● RECORDS SUPPLIED:
--- START ---

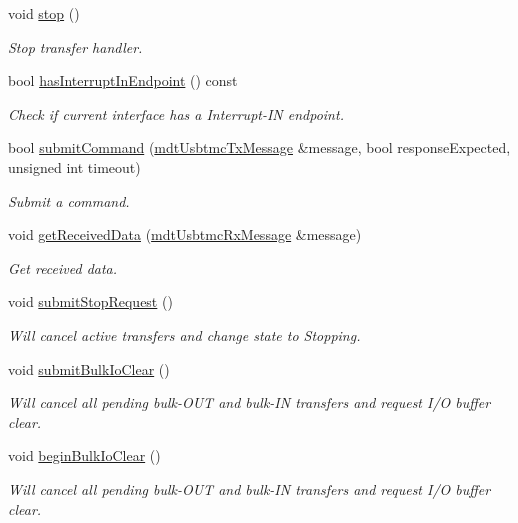 \begin{DoxyCompactItemize}
void \hyperlink{classmdt_usbtmc_transfer_handler_afa26a3493a8c66db38d20a7192b8ff68}{stop} ()
\begin{DoxyCompactList}\small\item\em Stop transfer handler. \end{DoxyCompactList}\item 
bool \hyperlink{classmdt_usbtmc_transfer_handler_ab8206aff7c466babcd308cce1c62c7ae}{has\-Interrupt\-In\-Endpoint} () const 
\begin{DoxyCompactList}\small\item\em Check if current interface has a Interrupt-\/\-I\-N endpoint. \end{DoxyCompactList}\item 
bool \hyperlink{classmdt_usbtmc_transfer_handler_a2ba256326fc2b6ca70816eb1cca783c9}{submit\-Command} (\hyperlink{classmdt_usbtmc_tx_message}{mdt\-Usbtmc\-Tx\-Message} \&message, bool response\-Expected, unsigned int timeout)
\begin{DoxyCompactList}\small\item\em Submit a command. \end{DoxyCompactList}\item 
void \hyperlink{classmdt_usbtmc_transfer_handler_aaa348472836fed8674266a81b0a9e0f4}{get\-Received\-Data} (\hyperlink{classmdt_usbtmc_rx_message}{mdt\-Usbtmc\-Rx\-Message} \&message)
\begin{DoxyCompactList}\small\item\em Get received data. \end{DoxyCompactList}\item 
void \hyperlink{classmdt_usbtmc_transfer_handler_acc1a517f0dd53740ed12264d713d137f}{submit\-Stop\-Request} ()
\begin{DoxyCompactList}\small\item\em Will cancel active transfers and change state to Stopping. \end{DoxyCompactList}\item 
void \hyperlink{classmdt_usbtmc_transfer_handler_ac39c042193f7705c80c738dbf109a8b2}{submit\-Bulk\-Io\-Clear} ()
\begin{DoxyCompactList}\small\item\em Will cancel all pending bulk-\/\-O\-U\-T and bulk-\/\-I\-N transfers and request I/\-O buffer clear. \end{DoxyCompactList}\item 
void \hyperlink{classmdt_usbtmc_transfer_handler_ae32000426c4f8d3c6cd0a833212fdbfd}{begin\-Bulk\-Io\-Clear} ()
\begin{DoxyCompactList}\small\item\em Will cancel all pending bulk-\/\-O\-U\-T and bulk-\/\-I\-N transfers and request I/\-O buffer clear. \end{DoxyCompactList}\item 

\end{DoxyCompactItemize}
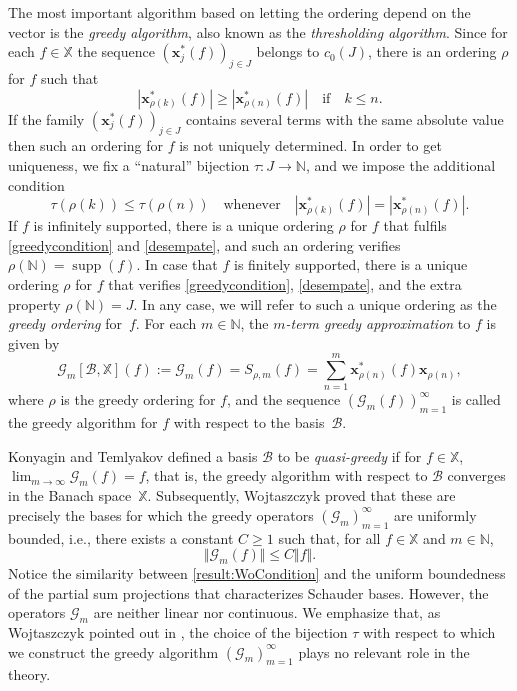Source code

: \documentclass[11pt, leqno]{amsart}
\theoremstyle{remark}
\numberwithin{equation}{section}
\newcommand{\NN}{\ensuremath{\mathbb{N}}}
\newcommand{\XX}{\ensuremath{\mathbb{X}}}
\newcommand{\xx}{\ensuremath{\mathbf{x}}}
\newcommand{\BB}{\mathcal{B}}
\newcommand{\GG}{\mathcal{G}}
\newcommand{\supp}{\operatorname{supp}}
\begin{document}
The most important algorithm based on letting the ordering depend on the vector is the \textit{greedy algorithm}, also known as the
\textit{thresholding algorithm}. Since for each $f\in\XX$ the sequence $(\xx^*_j(f))_{j\in J}$ belongs to $c_0(J)$, there is an ordering $\rho$ for $f$ such that 
\begin{equation}
\label{greedycondition}
|\xx_{\rho(k)}^{\ast}(f)|\ge |\xx_{\rho(n)}^{\ast}(f)| \quad\text{if}\quad k\le n.
\end{equation}
If the family $(\xx_j^*(f))_{j\in J}$ contains several terms with the same absolute value then such an ordering for $f$ is not uniquely determined. 
In order to get uniqueness, we fix a ``natural'' bijection $\tau \colon J \to \NN$, and we impose the additional condition
\begin{equation}
\label{desempate}
\tau(\rho(k))\le\tau(\rho(n)) \quad\text{whenever}\quad |\xx_{\rho(k)}^{\ast}(f)|= |\xx_{\rho(n)}^{\ast}(f)|.
\end{equation}
If $f$ is infinitely supported, there is a unique ordering $\rho$ for $f$ that fulfils \eqref{greedycondition} and \eqref{desempate}, and such an ordering verifies $\rho(\NN)=\supp (f)$. In  case that $f$ is finitely supported, there is a unique ordering $\rho$ for $f$ that verifies \eqref{greedycondition}, \eqref{desempate}, and the extra property $\rho(\NN)=J$. In any case, we will refer to such a unique ordering as the \textit{greedy ordering} for~$f$.
For each $m\in \NN$, the \textit{$m$-term greedy approximation} to $f$
is given by
\[
  \GG_{m}[\BB, \XX](f):=\GG_{m}(f) = S_{\rho,m}(f) = \sum_{n=1}^{m}\xx_{\rho(n)}^{\ast}(f)\xx_{\rho(n)},
\]
where $\rho$ is the greedy ordering for $f$, and the sequence $(\GG_m(f))_{m=1}^\infty$ is called the greedy algorithm for $f$ with respect to the basis~$\BB$.

Konyagin and Temlyakov \cite{KonyaginTemlyakov1999} defined a basis $\BB$ to be \textit{quasi-greedy}
  if for $f\in \XX$,
$\lim_{m\to \infty}\GG_{m}(f)=f$, 
that is, the greedy algorithm with respect to  $\BB$ converges in the Banach space~$\XX$. Subsequently, Wojtaszczyk \cite{Wo2000} proved that these are precisely the bases for which the greedy operators $(\GG_m)_{m=1}^{\infty}$ are uniformly bounded, i.e., there exists a constant $C\ge 1$ such that, for all $f\in \XX$ and $m\in \NN$,
\begin{equation}
\label{result:WoCondition}
\Vert \GG_m(f)\Vert\le C \Vert f\Vert.
\end{equation}
Notice the similarity between \eqref{result:WoCondition} and the uniform boundedness  of the partial sum projections that characterizes Schauder bases.
However,  the operators $\GG_m$ are neither linear nor continuous. 
We emphasize that, as Wojtaszczyk pointed out in \cite{Wo2000}, the choice of the bijection $\tau$ with respect to which we construct the greedy algorithm $(\GG_{m})_{m=1}^{\infty}$ plays no relevant role in the theory.
\end{document}
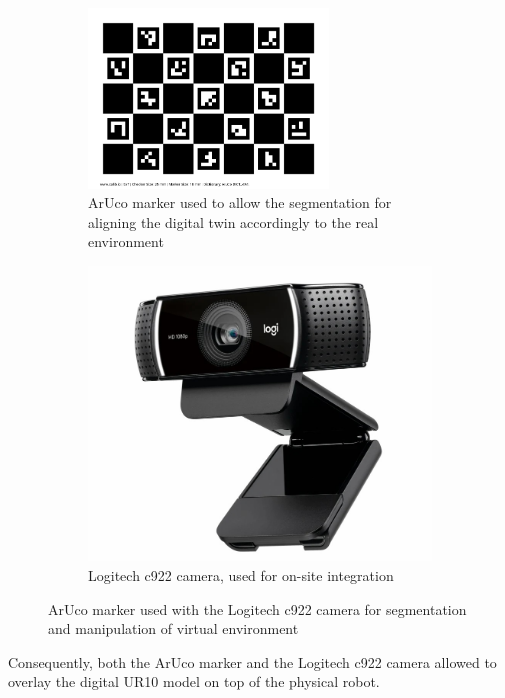 \begin{figure}[h]
    \centering
    \begin{subfigure}[b]{0.45\textwidth}
    \centering
    \includegraphics[width=0.7\textwidth]{figs/calib_io_charuco_200x150_5x7_25_18_DICT_4X4.png}
    \caption{ArUco marker used to allow the segmentation for aligning the digital twin accordingly to the real environment}
    \label{f:aruco_marker}
    \end{subfigure}
        \hfill %
    \begin{subfigure}[b]{0.45\textwidth}
        \centering
        \includegraphics[width=0.7\linewidth]{figs/camera-c922.jpg}
        \caption{Logitech c922 camera, used for on-site integration}
        \label{fig:camera-c922}
    \end{subfigure}
    \caption{ArUco marker used with the Logitech c922 camera for segmentation and manipulation of virtual environment}
\label{marker-camera}
\end{figure}

Consequently, both the ArUco marker and the Logitech c922 camera allowed to overlay the digital UR10 model on top of the physical robot.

--- END ---

● ACTIVITY: If a line in the records above contains the string "Interrupt", copy that line out.

● ANSWER SPACE:
bool \hyperlink{classmdt_usbtmc_transfer_handler_ab8206aff7c466babcd308cce1c62c7ae}{has\-Interrupt\-In\-Endpoint} () const 
\begin{DoxyCompactList}\small\item\em Check if current interface has a Interrupt-\/\-I\-N endpoint. \end{DoxyCompactList}\item 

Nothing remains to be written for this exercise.